A14Plot and interpret real-context graphs; kinematic problems

Notes

Real-context graphs and kinematics

OCR J560 graphs show distance, speed, water depth, mobile-phone tariffs, and other applied contexts. Reading the gradient and area gives quantitative answers; describing what each section means gives qualitative ones.

Distance–time graphs

Axes: time t (horizontal), distance d (vertical).

  • Gradient = speed. Steeper line → faster.
  • Horizontal line → stationary (speed 0).
  • Curved line → changing speed (acceleration or deceleration).
  • Negative gradient → moving back toward start.

Speed–time (velocity–time) graphs

Axes: time t (horizontal), speed v (vertical).

  • Gradient = acceleration.
  • Area under graph = distance travelled.
  • Horizontal line → constant speed.
  • Triangular section: distance = ½ × base × height.
  • Trapezoidal section: distance = ½ × (a + b) × h.

Water depth / filling graphs

A container being filled at a constant rate produces a depth–time graph whose shape reveals the cross-section of the container:

  • Cylinder: straight line (constant rate).
  • Cone (point down): curves slowly at first, then rapidly.
  • Wide-then-narrow: shallow then steep.

Worked exampleWorked example — speed–time

A car accelerates uniformly from rest to 20 m/s in 5 s, holds 20 m/s for 10 s, decelerates uniformly to rest in 5 s. Find total distance.

Triangle 1: ½ × 5 × 20 = 50 m. Rectangle: 10 × 20 = 200 m. Triangle 2: ½ × 5 × 20 = 50 m.

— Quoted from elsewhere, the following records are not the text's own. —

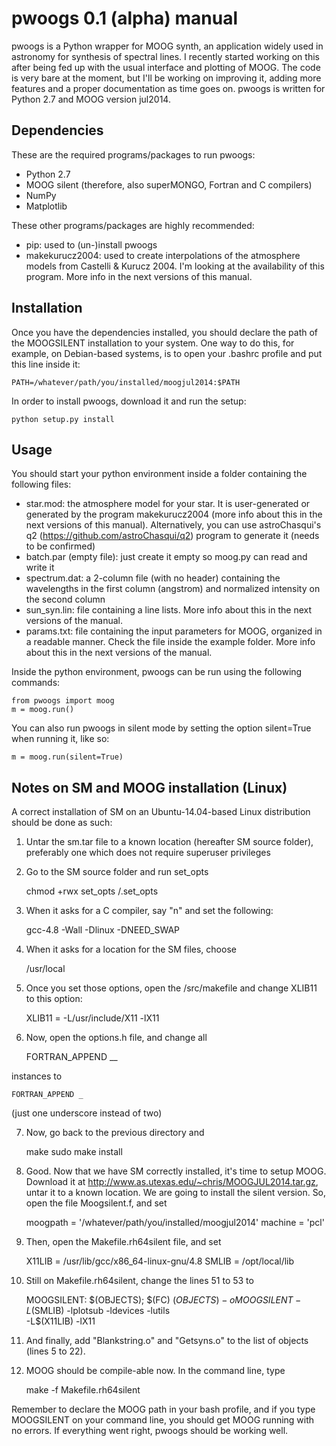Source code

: # pwoogs 0.1 (alpha) manual

pwoogs is a Python wrapper for MOOG synth, an application widely used in astronomy for synthesis of spectral lines. I recently started working on this after being fed up with the usual interface and plotting of MOOG. The code is very bare at the moment, but I'll be working on improving it, adding more features and a proper documentation as time goes on. pwoogs is written for Python 2.7 and MOOG version jul2014.

Dependencies
------------

These are the required programs/packages to run pwoogs:

* Python 2.7
* MOOG silent (therefore, also superMONGO, Fortran and C compilers)
* NumPy
* Matplotlib

These other programs/packages are highly recommended:

* pip: used to (un-)install pwoogs
* makekurucz2004: used to create interpolations of the atmosphere models from Castelli & Kurucz 2004. I'm looking at the availability of this program. More info in the next versions of this manual.

Installation
------------

Once you have the dependencies installed, you should declare the path of the MOOGSILENT installation to your system. One way to do this, for example, on Debian-based systems, is to open your .bashrc profile and put this line inside it:

    PATH=/whatever/path/you/installed/moogjul2014:$PATH

In order to install pwoogs, download it and run the setup:
 
    python setup.py install
    
Usage
------------

You should start your python environment inside a folder containing the following files:

* star.mod: the atmosphere model for your star. It is user-generated or generated by the program makekurucz2004 (more info about this in the next versions of this manual). Alternatively, you can use astroChasqui's q2 (https://github.com/astroChasqui/q2) program to generate it (needs to be confirmed)
* batch.par (empty file): just create it empty so moog.py can read and write it
* spectrum.dat: a 2-column file (with no header) containing the wavelengths in the first column (angstrom) and normalized intensity on the second column
* sun_syn.lin: file containing a line lists. More info about this in the next versions of the manual.
* params.txt: file containing the input parameters for MOOG, organized in a readable manner. Check the file inside the example folder. More info about this in the next versions of the manual.

Inside the python environment, pwoogs can be run using the following commands:

    from pwoogs import moog
    m = moog.run()
    
You can also run pwoogs in silent mode by setting the option silent=True when running it, like so:

    m = moog.run(silent=True)
    
Notes on SM and MOOG installation (Linux)
------------

A correct installation of SM on an Ubuntu-14.04-based Linux distribution should be done as such:

1) Untar the sm.tar file to a known location (hereafter SM source folder), preferably one which does not require superuser privileges

2) Go to the SM source folder and run set_opts

    chmod +rwx set_opts
    /.set_opts

3) When it asks for a C compiler, say "n" and set the following:

    gcc-4.8 -Wall -Dlinux -DNEED_SWAP

4) When it asks for a location for the SM files, choose 

    /usr/local

5) Once you set those options, open the /src/makefile and change XLIB11 to this option:

    XLIB11 = -L/usr/include/X11 -lX11

6) Now, open the options.h file, and change all

    FORTRAN_APPEND __

  instances to

    FORTRAN_APPEND _

  (just one underscore instead of two)
  
7) Now, go back to the previous directory and

    make
    sudo make install
    
8) Good. Now that we have SM correctly installed, it's time to setup MOOG. Download it at http://www.as.utexas.edu/~chris/MOOGJUL2014.tar.gz, untar it to a known location. We are going to install the silent version. So, open the file Moogsilent.f, and set 

    moogpath = '/whatever/path/you/installed/moogjul2014'
    machine = 'pcl'
    
9) Then, open the Makefile.rh64silent file, and set

    X11LIB = /usr/lib/gcc/x86_64-linux-gnu/4.8
    SMLIB = /opt/local/lib
    
10) Still on Makefile.rh64silent, change the lines 51 to 53 to

    MOOGSILENT:  $(OBJECTS);
	    $(FC) $(OBJECTS) -o MOOGSILENT -L$(SMLIB) -lplotsub -ldevices -lutils \
	    -L$(X11LIB) -lX11
    
11) And finally, add "Blankstring.o" and "Getsyns.o" to the list of objects (lines 5 to 22).

12) MOOG should be compile-able now. In the command line, type

    make -f Makefile.rh64silent
    
Remember to declare the MOOG path in your bash profile, and if you type MOOGSILENT on your command line, you should get MOOG running with no errors. If everything went right, pwoogs should be working well.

Total: 300 m.

Average speed = 300 / 20 = 15 m/s.

OCR mark scheme conventions

  • M1 for splitting the area into trapezia/triangles/rectangles.
  • A1 for each correctly-evaluated piece.
  • A1 for the total distance.
  • "Describe the journey" requires units and direction (e.g. "stationary for 10 s, then travels at 5 m/s away from start").

Common mistakes

  1. Confusing distance–time with speed–time graphs.
  2. Reading the y-value as distance on a speed–time graph.
  3. Forgetting that area = distance on speed–time, not the gradient.
  4. Wrong units — m/s vs km/h needs explicit conversion.

AI-generated · claude-opus-4-7 · v3-ocr-maths-leaves

Practice questions

Try each before peeking at the worked solution.

  1. Question 15 marks

    Distance–time interpretation

    OCR J560/02 — Foundation (calculator)

    A distance–time graph shows three sections:

    • 0 to 30 minutes: straight line from (0, 0) to (30, 12 km).
    • 30 to 45 minutes: horizontal line at 12 km.
    • 45 to 75 minutes: straight line from (45, 12 km) to (75, 0).

    (a) Find the speed during the first section in km/h. [2]
    (b) Describe the journey between 30 and 45 minutes. [1]
    (c) Find the speed during the last section in km/h. [2]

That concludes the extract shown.